Creative Business Leaders Don’t Always Know What to Do Next

In your personal and business lives change will come. Product and service line expansions, increased sales, effective marketing strategies and improved relations with new and long-term clients are types of changes you may welcome. Lagging economies, lackluster product sales, employee relations issues and showers of speculative media attention are types of changes you, as a creative business leader, may try to avoid, but don’t always manage to steer clear of. 

There’s a bounty of articles, white papers, research documents and recorded interviews featuring creative business leaders (seasoned professionals operating small, mid-size and large organizations) discussing strategies you can take to manage through what is often perceived as the “downside of change.” However, not much exist on the process of managing a business when you can’t see the next step, when you have no clear idea what to do next. 
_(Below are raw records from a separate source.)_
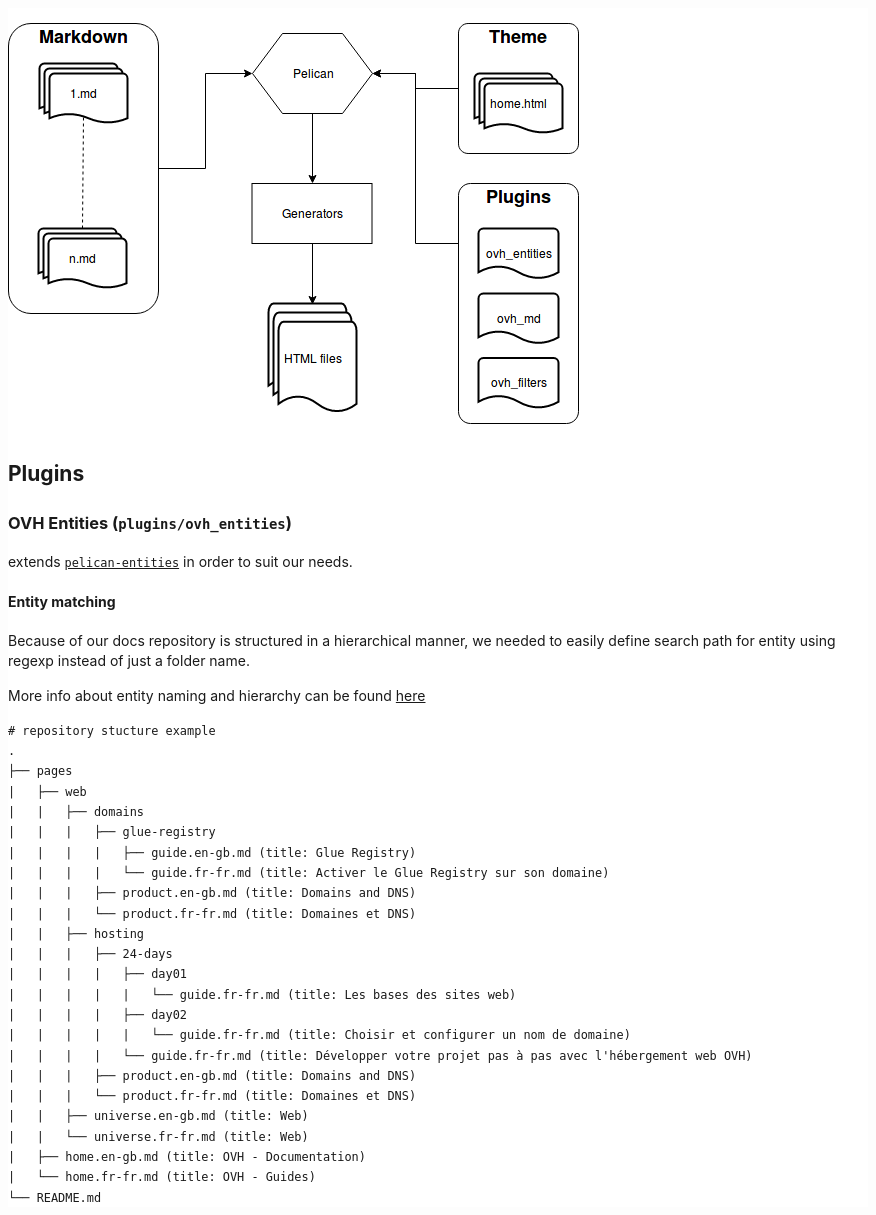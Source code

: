![Home](screenshots/pelican-diagram.png)

## Plugins

### OVH Entities (`plugins/ovh_entities`)
extends [`pelican-entities`](https://github.com/AlexJF/pelican-entities) in order to suit our needs.

#### Entity matching

Because of our docs repository is structured in a hierarchical manner, we needed to easily define search path for entity using regexp instead of just a folder name.

More info about entity naming and hierarchy can be found [here](https://github.com/ovh/docs/blob/master/docs-guideline/docs-guideline.md)

```
# repository stucture example
.
├── pages
|   ├── web
|   |   ├── domains
|   |   |   ├── glue-registry
|   |   |   |   ├── guide.en-gb.md (title: Glue Registry)
|   |   |   |   └── guide.fr-fr.md (title: Activer le Glue Registry sur son domaine)
|   |   |   ├── product.en-gb.md (title: Domains and DNS)
|   |   |   └── product.fr-fr.md (title: Domaines et DNS)
|   |   ├── hosting
|   |   |   ├── 24-days
|   |   |   |   ├── day01
|   |   |   |   |   └── guide.fr-fr.md (title: Les bases des sites web)
|   |   |   |   ├── day02
|   |   |   |   |   └── guide.fr-fr.md (title: Choisir et configurer un nom de domaine)
|   |   |   |   └── guide.fr-fr.md (title: Développer votre projet pas à pas avec l'hébergement web OVH)
|   |   |   ├── product.en-gb.md (title: Domains and DNS)
|   |   |   └── product.fr-fr.md (title: Domaines et DNS)
|   |   ├── universe.en-gb.md (title: Web)
|   |   └── universe.fr-fr.md (title: Web)
|   ├── home.en-gb.md (title: OVH - Documentation)
|   └── home.fr-fr.md (title: OVH - Guides)
└── README.md
```
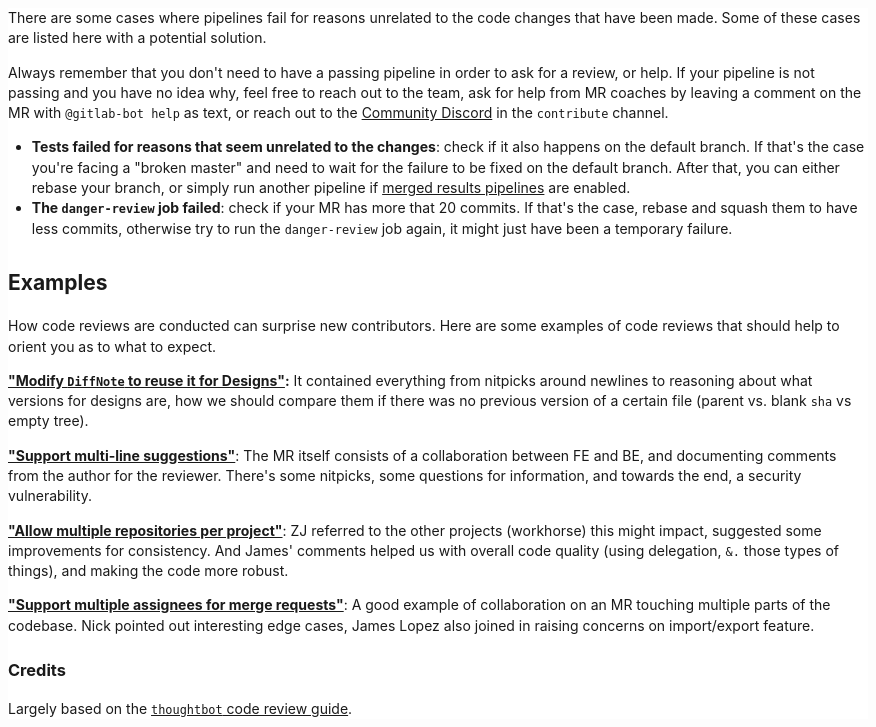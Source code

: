 There are some cases where pipelines fail for reasons unrelated to the code changes that have been made. Some of these cases are listed here with a potential solution.

Always remember that you don't need to have a passing pipeline in order to ask for a review, or help.
If your pipeline is not passing and you have no idea why, feel free to reach out to the team, ask for help from MR coaches by leaving a comment on the MR with `@gitlab-bot help` as text, or reach out to the [Community Discord](https://discord.gg/gitlab) in the `contribute` channel.

- **Tests failed for reasons that seem unrelated to the changes**: check if it also happens on the default branch. If that's the case you're facing a "broken master" and need to wait for the failure to be fixed on the default branch. After that, you can either rebase your branch, or simply run another pipeline if [merged results pipelines](../ci/pipelines/merged_results_pipelines.md) are enabled.
- **The `danger-review` job failed**: check if your MR has more that 20 commits. If that's the case, rebase and squash them to have less commits, otherwise try to run the `danger-review` job again, it might just have been a temporary failure.

## Examples

How code reviews are conducted can surprise new contributors. Here are some examples of code reviews that should help to orient you as to what to expect.

**["Modify `DiffNote` to reuse it for Designs"](https://gitlab.com/gitlab-org/gitlab/-/merge_requests/13703):**
It contained everything from nitpicks around newlines to reasoning
about what versions for designs are, how we should compare them
if there was no previous version of a certain file (parent vs.
blank `sha` vs empty tree).

**["Support multi-line suggestions"](https://gitlab.com/gitlab-org/gitlab-foss/-/merge_requests/25211)**:
The MR itself consists of a collaboration between FE and BE,
and documenting comments from the author for the reviewer.
There's some nitpicks, some questions for information, and
towards the end, a security vulnerability.

**["Allow multiple repositories per project"](https://gitlab.com/gitlab-org/gitlab/-/merge_requests/10251)**:
ZJ referred to the other projects (workhorse) this might impact,
suggested some improvements for consistency. And James' comments
helped us with overall code quality (using delegation, `&.` those
types of things), and making the code more robust.

**["Support multiple assignees for merge requests"](https://gitlab.com/gitlab-org/gitlab/-/merge_requests/10161)**:
A good example of collaboration on an MR touching multiple parts of the codebase. Nick pointed out interesting edge cases, James Lopez also joined in raising concerns on import/export feature.

### Credits

Largely based on the [`thoughtbot` code review guide](https://github.com/thoughtbot/guides/tree/main/code-review).
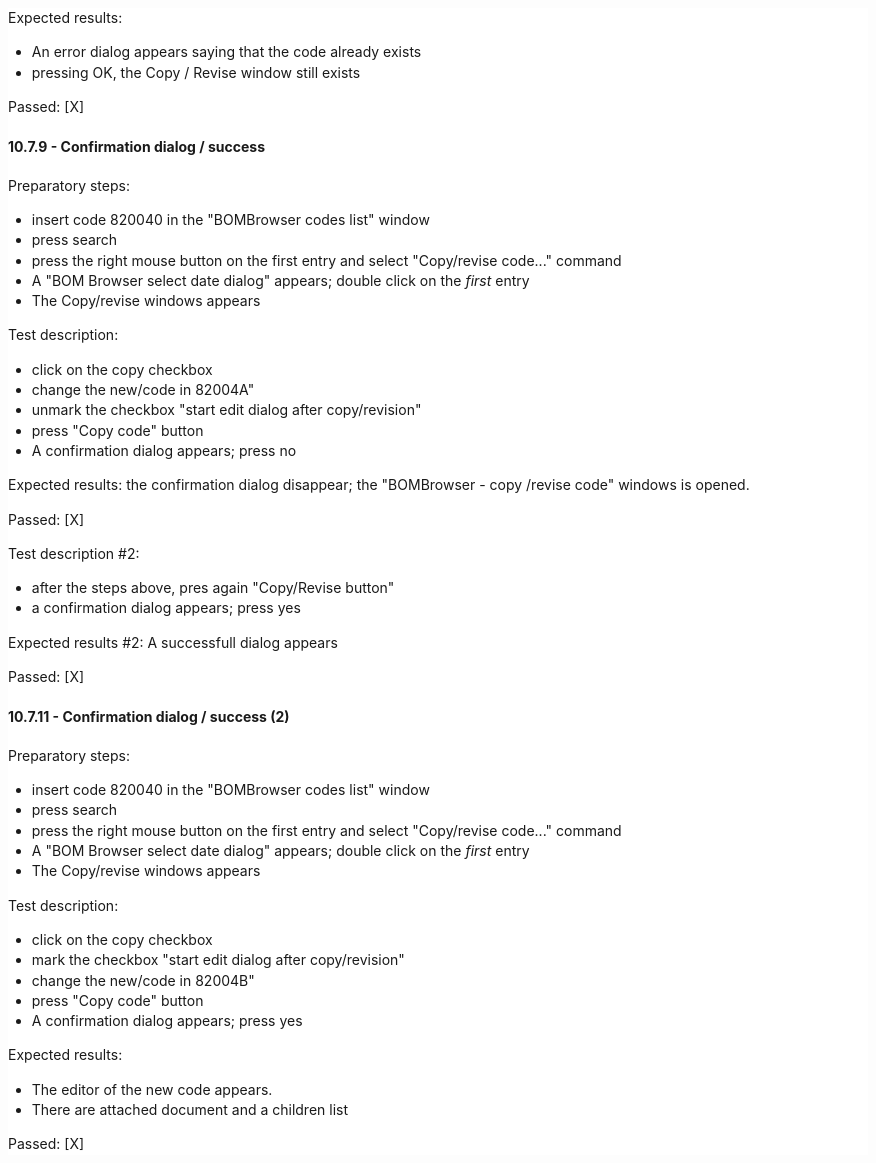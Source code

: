 Expected results:
- An error dialog appears saying that the code already exists
- pressing OK, the Copy / Revise window still exists

Passed: [X]

#### 10.7.9 - Confirmation dialog / success

Preparatory steps:
- insert code 820040 in the "BOMBrowser codes list" window
- press search
- press the right mouse button on the first entry and select "Copy/revise code..." command
- A "BOM Browser select date dialog" appears; double click on the *first* entry
- The Copy/revise windows appears

Test description:
- click on the copy checkbox
- change the new/code in 82004A"
- unmark the checkbox "start edit dialog after copy/revision"
- press "Copy code" button
- A confirmation dialog appears; press no

Expected results:
the  confirmation dialog disappear; the "BOMBrowser - copy /revise code" windows is opened.

Passed: [X]

Test description #2:
- after the steps above, pres again "Copy/Revise button"
- a confirmation dialog appears; press yes

Expected results #2:
A successfull dialog appears

Passed: [X]

#### 10.7.11 - Confirmation dialog / success (2)

Preparatory steps:
- insert code 820040 in the "BOMBrowser codes list" window
- press search
- press the right mouse button on the first entry and select "Copy/revise code..." command
- A "BOM Browser select date dialog" appears; double click on the *first* entry
- The Copy/revise windows appears

Test description:
- click on the copy checkbox
- mark the checkbox "start edit dialog after copy/revision"
- change the new/code in 82004B"
- press "Copy code" button
- A confirmation dialog appears; press yes

Expected results:
- The editor of the new code appears.
- There are attached document and a children list

Passed: [X]
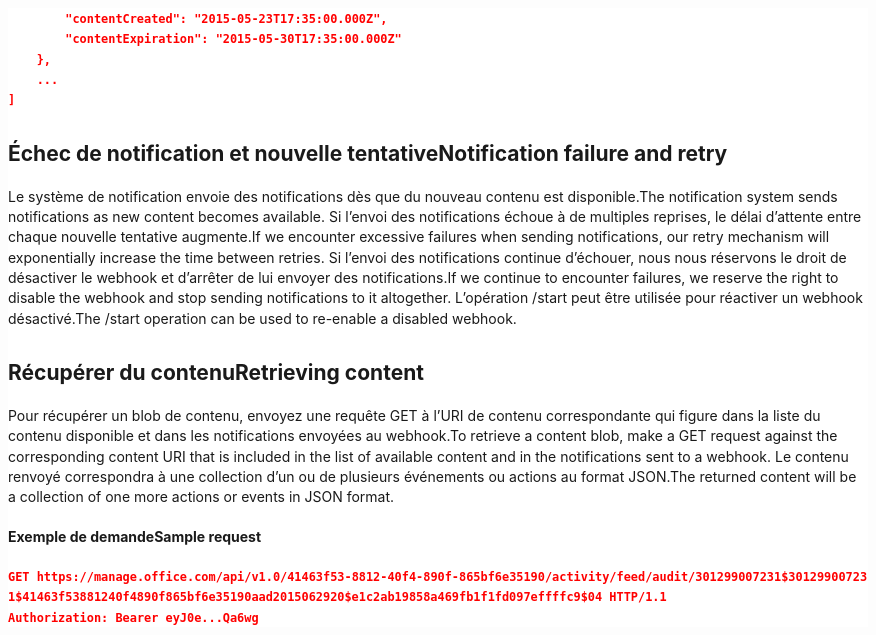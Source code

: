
 ```json
        "contentCreated": "2015-05-23T17:35:00.000Z",
        "contentExpiration": "2015-05-30T17:35:00.000Z"
    },
    ...
]

```


## <a name="notification-failure-and-retry"></a><span data-ttu-id="36d63-311">Échec de notification et nouvelle tentative</span><span class="sxs-lookup"><span data-stu-id="36d63-311">Notification failure and retry</span></span>

<span data-ttu-id="36d63-312">Le système de notification envoie des notifications dès que du nouveau contenu est disponible.</span><span class="sxs-lookup"><span data-stu-id="36d63-312">The notification system sends notifications as new content becomes available.</span></span> <span data-ttu-id="36d63-313">Si l’envoi des notifications échoue à de multiples reprises, le délai d’attente entre chaque nouvelle tentative augmente.</span><span class="sxs-lookup"><span data-stu-id="36d63-313">If we encounter excessive failures when sending notifications, our retry mechanism will exponentially increase the time between retries.</span></span> <span data-ttu-id="36d63-314">Si l’envoi des notifications continue d’échouer, nous nous réservons le droit de désactiver le webhook et d’arrêter de lui envoyer des notifications.</span><span class="sxs-lookup"><span data-stu-id="36d63-314">If we continue to encounter failures, we reserve the right to disable the webhook and stop sending notifications to it altogether.</span></span> <span data-ttu-id="36d63-315">L’opération /start peut être utilisée pour réactiver un webhook désactivé.</span><span class="sxs-lookup"><span data-stu-id="36d63-315">The /start operation can be used to re-enable a disabled webhook.</span></span>


## <a name="retrieving-content"></a><span data-ttu-id="36d63-316">Récupérer du contenu</span><span class="sxs-lookup"><span data-stu-id="36d63-316">Retrieving content</span></span>

<span data-ttu-id="36d63-317">Pour récupérer un blob de contenu, envoyez une requête GET à l’URI de contenu correspondante qui figure dans la liste du contenu disponible et dans les notifications envoyées au webhook.</span><span class="sxs-lookup"><span data-stu-id="36d63-317">To retrieve a content blob, make a GET request against the corresponding content URI that is included in the list of available content and in the notifications sent to a webhook.</span></span> <span data-ttu-id="36d63-318">Le contenu renvoyé correspondra à une collection d’un ou de plusieurs événements ou actions au format JSON.</span><span class="sxs-lookup"><span data-stu-id="36d63-318">The returned content will be a collection of one more actions or events in JSON format.</span></span>

#### <a name="sample-request"></a><span data-ttu-id="36d63-319">Exemple de demande</span><span class="sxs-lookup"><span data-stu-id="36d63-319">Sample request</span></span>

```json
GET https://manage.office.com/api/v1.0/41463f53-8812-40f4-890f-865bf6e35190/activity/feed/audit/301299007231$301299007231$41463f53881240f4890f865bf6e35190aad2015062920$e1c2ab19858a469fb1f1fd097effffc9$04 HTTP/1.1
Authorization: Bearer eyJ0e...Qa6wg
```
What If Writing Down Goals Doesn’t Work

Writing down goals, including listing the steps you’ll take to achieve those goals, might not help much here either because, remember, you have no idea what to do right now.  As creative business leader, Michael Hyatt, notes at International Leadership, perhaps just doing the “next right thing” is the best choice during times when you’re moving through stages of unknown, times when all of your ideas don’t seem to match the situation your business or personal life is facing.  

As noted at the forefront of Steve Pavlina’s “ The Courage to Live Consciously,” Helen Keller shared that:  

Security is mostly a superstition. It does not exist in nature,
nor do the children of men as a whole experience it.
Avoiding danger is no safer in the long run than outright exposure.
Life is either a daring adventure, or nothing.
To keep our faces toward change and behave like free spirits
in the presence of fate is strength undefeatable”
 

Yet, it is security that you may long for, work so hard to grasp. It’s as though you forget that, for all of your efforts, for all of your groaning, begging, anxiousness and cursing, you can’t control each event, every happenstance, that occurs in your life. Perhaps you (like so many of us) watched your parents sweat their brows for security and not pull it off. Your parents’ parents likely wrestled life itself as well and discovered to control it was not their undertaking. Now you, like many of us, are giving it a go. It’s a common theme, a longing that at one time or another, may find you (each of us) at a crossroads.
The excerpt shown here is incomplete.